もう1つのメリットは、返り読みせずに、英語の文章を理解できることです。実のところ音読を行う際は、返り読みしようと思っても、返り読みできません。

なぜなら音読学習では、文頭から文末に読み進めていくことに集中するので、文頭から文末に返り読むことを並行して行えないのです。

返り読み……日本語とは文法が違う英語を、日本語と同じ方法を用いて、意味を理解しようとする方法。

つまり音読をしている際は、返り読みせずに、英語を英語のまま理解せざるを得ません。

英語初級者からすれば、いきなり英語を英語のまま理解するのは困難ですが、日本語を介さなくても次第に意味が取れるようになります。なぜなら音読を行う前に、精読と品詞分解をするからです。

つまり音読学習を継続すれば、英語のネイティブスピーカーのように、頭の中に英語がスラスラと入ってくる英語回路が形成できると期待できます。

私は17歳の時に、英語の文章を音読する習慣を身につけました。その音読は1つの文章を20回読むというものです。これは「「超」勉強法 (講談社文庫)」に書かれていた学習方法です。

私は英語を音読するようになって、小学校の時になぜ国語の教科書を音読させられたのか分かった気がします。国語の教科書を音読することは早い段階で、日本語回路を構築するためだったのです。

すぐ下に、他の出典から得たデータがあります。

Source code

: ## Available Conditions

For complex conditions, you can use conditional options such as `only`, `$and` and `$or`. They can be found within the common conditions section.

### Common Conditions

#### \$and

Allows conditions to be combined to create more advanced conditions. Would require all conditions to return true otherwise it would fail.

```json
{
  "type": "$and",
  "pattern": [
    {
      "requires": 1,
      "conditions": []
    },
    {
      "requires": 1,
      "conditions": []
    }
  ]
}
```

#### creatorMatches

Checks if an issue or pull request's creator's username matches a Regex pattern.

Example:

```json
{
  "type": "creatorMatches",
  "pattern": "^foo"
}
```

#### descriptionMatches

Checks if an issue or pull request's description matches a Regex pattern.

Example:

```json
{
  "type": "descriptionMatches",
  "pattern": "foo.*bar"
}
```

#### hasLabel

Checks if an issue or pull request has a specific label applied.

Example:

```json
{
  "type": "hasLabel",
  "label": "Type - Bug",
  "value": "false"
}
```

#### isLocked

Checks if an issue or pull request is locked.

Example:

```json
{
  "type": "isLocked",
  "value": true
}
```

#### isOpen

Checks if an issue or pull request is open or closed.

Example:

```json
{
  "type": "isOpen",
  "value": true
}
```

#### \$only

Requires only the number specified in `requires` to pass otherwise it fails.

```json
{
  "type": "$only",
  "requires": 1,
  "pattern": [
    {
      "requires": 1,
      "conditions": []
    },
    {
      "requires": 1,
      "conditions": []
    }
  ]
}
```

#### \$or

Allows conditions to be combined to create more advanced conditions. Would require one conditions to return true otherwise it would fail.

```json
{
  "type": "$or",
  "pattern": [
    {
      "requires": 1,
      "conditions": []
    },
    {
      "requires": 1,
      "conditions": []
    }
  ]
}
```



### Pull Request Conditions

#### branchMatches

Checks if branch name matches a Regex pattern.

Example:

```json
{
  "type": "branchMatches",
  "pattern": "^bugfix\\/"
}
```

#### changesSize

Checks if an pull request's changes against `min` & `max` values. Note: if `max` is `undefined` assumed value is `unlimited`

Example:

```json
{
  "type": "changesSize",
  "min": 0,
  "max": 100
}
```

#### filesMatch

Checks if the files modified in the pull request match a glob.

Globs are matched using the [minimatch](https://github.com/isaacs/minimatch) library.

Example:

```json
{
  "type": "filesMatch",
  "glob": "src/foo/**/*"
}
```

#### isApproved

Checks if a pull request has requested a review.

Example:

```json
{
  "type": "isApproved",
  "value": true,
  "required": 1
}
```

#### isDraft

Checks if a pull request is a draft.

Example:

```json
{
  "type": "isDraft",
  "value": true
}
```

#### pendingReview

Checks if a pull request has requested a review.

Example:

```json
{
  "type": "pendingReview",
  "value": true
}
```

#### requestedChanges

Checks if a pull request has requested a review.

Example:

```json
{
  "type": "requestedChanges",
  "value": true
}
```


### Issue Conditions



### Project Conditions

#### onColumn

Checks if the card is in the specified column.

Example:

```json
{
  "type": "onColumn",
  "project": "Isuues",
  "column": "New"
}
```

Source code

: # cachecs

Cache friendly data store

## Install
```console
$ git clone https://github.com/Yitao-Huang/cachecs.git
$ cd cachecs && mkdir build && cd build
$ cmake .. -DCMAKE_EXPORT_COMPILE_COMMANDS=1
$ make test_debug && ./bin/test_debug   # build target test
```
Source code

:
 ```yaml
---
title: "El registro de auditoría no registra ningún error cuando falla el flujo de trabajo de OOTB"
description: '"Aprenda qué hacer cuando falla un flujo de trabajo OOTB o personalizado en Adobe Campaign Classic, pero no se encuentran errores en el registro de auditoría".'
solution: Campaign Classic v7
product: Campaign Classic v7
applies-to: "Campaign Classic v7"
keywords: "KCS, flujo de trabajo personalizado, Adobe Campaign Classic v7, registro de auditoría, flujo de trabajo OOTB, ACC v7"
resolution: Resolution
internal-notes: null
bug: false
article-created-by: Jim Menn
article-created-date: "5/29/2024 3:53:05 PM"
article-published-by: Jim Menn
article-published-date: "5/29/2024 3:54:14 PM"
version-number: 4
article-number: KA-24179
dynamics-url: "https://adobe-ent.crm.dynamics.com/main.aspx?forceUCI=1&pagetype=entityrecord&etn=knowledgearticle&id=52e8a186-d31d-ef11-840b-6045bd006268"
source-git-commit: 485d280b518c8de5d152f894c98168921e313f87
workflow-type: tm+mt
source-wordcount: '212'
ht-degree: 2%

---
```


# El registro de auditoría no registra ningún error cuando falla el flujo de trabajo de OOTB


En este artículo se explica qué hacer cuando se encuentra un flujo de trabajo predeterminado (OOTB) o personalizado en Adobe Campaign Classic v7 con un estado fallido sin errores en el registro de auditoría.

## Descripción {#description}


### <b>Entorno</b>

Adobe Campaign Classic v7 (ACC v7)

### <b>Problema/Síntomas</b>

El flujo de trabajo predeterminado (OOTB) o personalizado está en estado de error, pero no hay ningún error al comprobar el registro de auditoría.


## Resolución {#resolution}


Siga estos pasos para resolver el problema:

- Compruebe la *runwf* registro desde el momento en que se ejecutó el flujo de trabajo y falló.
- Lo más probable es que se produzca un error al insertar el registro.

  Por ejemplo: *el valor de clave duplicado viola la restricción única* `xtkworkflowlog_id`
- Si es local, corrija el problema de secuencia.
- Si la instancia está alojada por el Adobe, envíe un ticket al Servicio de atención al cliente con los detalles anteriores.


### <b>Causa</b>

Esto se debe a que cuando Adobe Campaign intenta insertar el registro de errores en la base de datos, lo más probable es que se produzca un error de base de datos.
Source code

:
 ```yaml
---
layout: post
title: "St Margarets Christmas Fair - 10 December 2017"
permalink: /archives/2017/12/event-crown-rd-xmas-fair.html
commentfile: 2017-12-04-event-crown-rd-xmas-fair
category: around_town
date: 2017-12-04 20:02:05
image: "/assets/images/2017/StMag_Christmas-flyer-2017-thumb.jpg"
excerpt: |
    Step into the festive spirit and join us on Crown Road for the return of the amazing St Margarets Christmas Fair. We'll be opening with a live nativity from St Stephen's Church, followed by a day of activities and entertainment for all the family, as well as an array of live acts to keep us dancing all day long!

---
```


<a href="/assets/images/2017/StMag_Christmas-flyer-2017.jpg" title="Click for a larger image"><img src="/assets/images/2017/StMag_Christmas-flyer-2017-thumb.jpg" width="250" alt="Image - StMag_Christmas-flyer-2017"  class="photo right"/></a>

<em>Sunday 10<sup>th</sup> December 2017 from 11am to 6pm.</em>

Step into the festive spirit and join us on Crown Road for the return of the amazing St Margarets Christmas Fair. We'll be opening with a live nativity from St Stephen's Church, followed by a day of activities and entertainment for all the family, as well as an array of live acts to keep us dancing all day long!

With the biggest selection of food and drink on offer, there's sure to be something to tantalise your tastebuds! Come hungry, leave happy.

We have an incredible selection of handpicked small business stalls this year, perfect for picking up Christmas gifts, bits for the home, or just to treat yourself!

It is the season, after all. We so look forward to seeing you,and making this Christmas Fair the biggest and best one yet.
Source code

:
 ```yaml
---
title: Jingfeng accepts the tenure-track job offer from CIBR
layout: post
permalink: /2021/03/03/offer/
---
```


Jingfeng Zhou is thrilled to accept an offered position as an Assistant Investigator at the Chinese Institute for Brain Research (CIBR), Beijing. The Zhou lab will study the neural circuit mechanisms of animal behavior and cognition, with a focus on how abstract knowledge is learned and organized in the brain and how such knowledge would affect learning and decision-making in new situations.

英語学習をしている人で音読の習慣がない人は、音読をする習慣を身につけるべきです。私は「超」勉強法で紹介されている学習法を実践しましたが、今ならただ単に20回音読をするよりも効果的な方法を紹介している音読パッケージを推薦します。

音読と英語学習についてのまとめ

・英語の基礎知識が定着しやすい
・返り読みせずに英語の文章を読むことができる

説明したように、以上2点が音読学習のメリットです。

世の中に様々な英語学習法はありますが、英語回路を作る方法は1つしかりありません。それは「ひたすら音読&ひたすら聴く」ことです。

これは必ず行なわければならないことです。語学の達人シュリーマンがいた時代から、基本的に語学学習で行うことは変わっていません。

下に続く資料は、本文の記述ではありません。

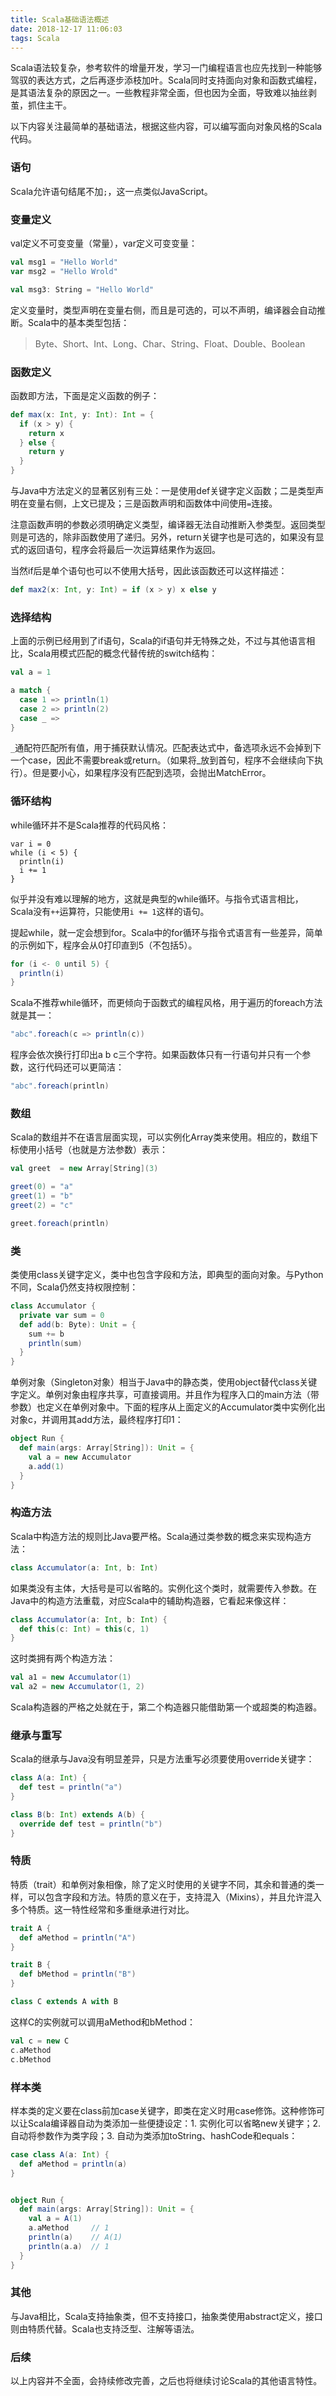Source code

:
 ```yaml
---
title: Scala基础语法概述
date: 2018-12-17 11:06:03
tags: Scala
---
```


Scala语法较复杂，参考软件的增量开发，学习一门编程语言也应先找到一种能够驾驭的表达方式，之后再逐步添枝加叶。Scala同时支持面向对象和函数式编程，是其语法复杂的原因之一。一些教程非常全面，但也因为全面，导致难以抽丝剥茧，抓住主干。

以下内容关注最简单的基础语法，根据这些内容，可以编写面向对象风格的Scala代码。

### 语句

Scala允许语句结尾不加`;`，这一点类似JavaScript。

### 变量定义

val定义不可变变量（常量），var定义可变变量：

```scala
val msg1 = "Hello World"
var msg2 = "Hello Wrold"

val msg3: String = "Hello World"
```

定义变量时，类型声明在变量右侧，而且是可选的，可以不声明，编译器会自动推断。Scala中的基本类型包括：

> Byte、Short、Int、Long、Char、String、Float、Double、Boolean

### 函数定义

函数即方法，下面是定义函数的例子：

```scala
def max(x: Int, y: Int): Int = {
  if (x > y) {
    return x
  } else { 
    return y
  }
}
```

与Java中方法定义的显著区别有三处：一是使用def关键字定义函数；二是类型声明在变量右侧，上文已提及；三是函数声明和函数体中间使用`=`连接。

注意函数声明的参数必须明确定义类型，编译器无法自动推断入参类型。返回类型则是可选的，除非函数使用了递归。另外，return关键字也是可选的，如果没有显式的返回语句，程序会将最后一次运算结果作为返回。

当然if后是单个语句也可以不使用大括号，因此该函数还可以这样描述：

```scala
def max2(x: Int, y: Int) = if (x > y) x else y
```

### 选择结构

上面的示例已经用到了if语句，Scala的if语句并无特殊之处，不过与其他语言相比，Scala用模式匹配的概念代替传统的switch结构：

```scala
val a = 1

a match {
  case 1 => println(1)
  case 2 => println(2)
  case _ =>
}
```

`_`通配符匹配所有值，用于捕获默认情况。匹配表达式中，备选项永远不会掉到下一个case，因此不需要break或return。（如果将_放到首句，程序不会继续向下执行）。但是要小心，如果程序没有匹配到选项，会抛出MatchError。

### 循环结构

while循环并不是Scala推荐的代码风格：

```
var i = 0
while (i < 5) {
  println(i)
  i += 1
}
```

似乎并没有难以理解的地方，这就是典型的while循环。与指令式语言相比，Scala没有`++`运算符，只能使用`i += 1`这样的语句。

提起while，就一定会想到for。Scala中的for循环与指令式语言有一些差异，简单的示例如下，程序会从0打印直到5（不包括5）。

```scala
for (i <- 0 until 5) {
  println(i)
}
```

Scala不推荐while循环，而更倾向于函数式的编程风格，用于遍历的foreach方法就是其一：

```scala
"abc".foreach(c => println(c))
```

程序会依次换行打印出a b c三个字符。如果函数体只有一行语句并只有一个参数，这行代码还可以更简洁：

```scala
"abc".foreach(println)
```

### 数组

Scala的数组并不在语言层面实现，可以实例化Array类来使用。相应的，数组下标使用小括号（也就是方法参数）表示：

```scala
val greet  = new Array[String](3)

greet(0) = "a"
greet(1) = "b"
greet(2) = "c"

greet.foreach(println)
```

### 类

类使用class关键字定义，类中也包含字段和方法，即典型的面向对象。与Python不同，Scala仍然支持权限控制：

```scala
class Accumulator {
  private var sum = 0
  def add(b: Byte): Unit = {
    sum += b
    println(sum)
  }
}
```

单例对象（Singleton对象）相当于Java中的静态类，使用object替代class关键字定义。单例对象由程序共享，可直接调用。并且作为程序入口的main方法（带参数）也定义在单例对象中。下面的程序从上面定义的Accumulator类中实例化出对象c，并调用其add方法，最终程序打印1：

```scala
object Run {
  def main(args: Array[String]): Unit = {
    val a = new Accumulator
    a.add(1)
  }
}
```

### 构造方法

Scala中构造方法的规则比Java要严格。Scala通过类参数的概念来实现构造方法：

```scala
class Accumulator(a: Int, b: Int)
```

如果类没有主体，大括号是可以省略的。实例化这个类时，就需要传入参数。在Java中的构造方法重载，对应Scala中的辅助构造器，它看起来像这样：

```scala
class Accumulator(a: Int, b: Int) {
  def this(c: Int) = this(c, 1)
}
```

这时类拥有两个构造方法：

```scala
val a1 = new Accumulator(1)
val a2 = new Accumulator(1, 2)
```

Scala构造器的严格之处就在于，第二个构造器只能借助第一个或超类的构造器。

### 继承与重写

Scala的继承与Java没有明显差异，只是方法重写必须要使用override关键字：

```scala
class A(a: Int) {
  def test = println("a")
}

class B(b: Int) extends A(b) {
  override def test = println("b")
}
```

### 特质

特质（trait）和单例对象相像，除了定义时使用的关键字不同，其余和普通的类一样，可以包含字段和方法。特质的意义在于，支持混入（Mixins），并且允许混入多个特质。这一特性经常和多重继承进行对比。

```scala
trait A {
  def aMethod = println("A")
}

trait B {
  def bMethod = println("B")
}

class C extends A with B
```

这样C的实例就可以调用aMethod和bMethod：

```scala
val c = new C
c.aMethod
c.bMethod
```

### 样本类

样本类的定义要在class前加case关键字，即类在定义时用case修饰。这种修饰可以让Scala编译器自动为类添加一些便捷设定：1. 实例化可以省略new关键字；2. 自动将参数作为类字段；3. 自动为类添加toString、hashCode和equals：

```scala
case class A(a: Int) {
  def aMethod = println(a)
}


object Run {
  def main(args: Array[String]): Unit = {
    val a = A(1)
    a.aMethod     // 1
    println(a)    // A(1)
    println(a.a)  // 1
  }
}
```

### 其他

与Java相比，Scala支持抽象类，但不支持接口，抽象类使用abstract定义，接口则由特质代替。Scala也支持泛型、注解等语法。

### 后续

以上内容并不全面，会持续修改完善，之后也将继续讨论Scala的其他语言特性。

シュリーマンは18カ国もの言語を話すことができたと言われています。その彼が言語習得のために行った学習方法は「音読」です。シュリーマンは非常に大きな声で音読をしていました。

そのため隣人から苦情が出てしまい、家を引っ越す羽目になったという逸話があるほどです。

参考:18カ国語を話したシュリーマンに学ぶ、英語を話すための5つのポイント

現在はインターネットや電子機器の発達で、学習の困難さはかなり軽減されました。それでもやはり、一定量の学習時間を使って「ひたすら音読&ひたすら聴く」の行為はすべきです。

ひたすら音読と聴き取りをして、英語の基礎を完成させ、次に「書く」「話す」の勉強に着手する。これが日本人にとって良い英語学習の仕方だと思います。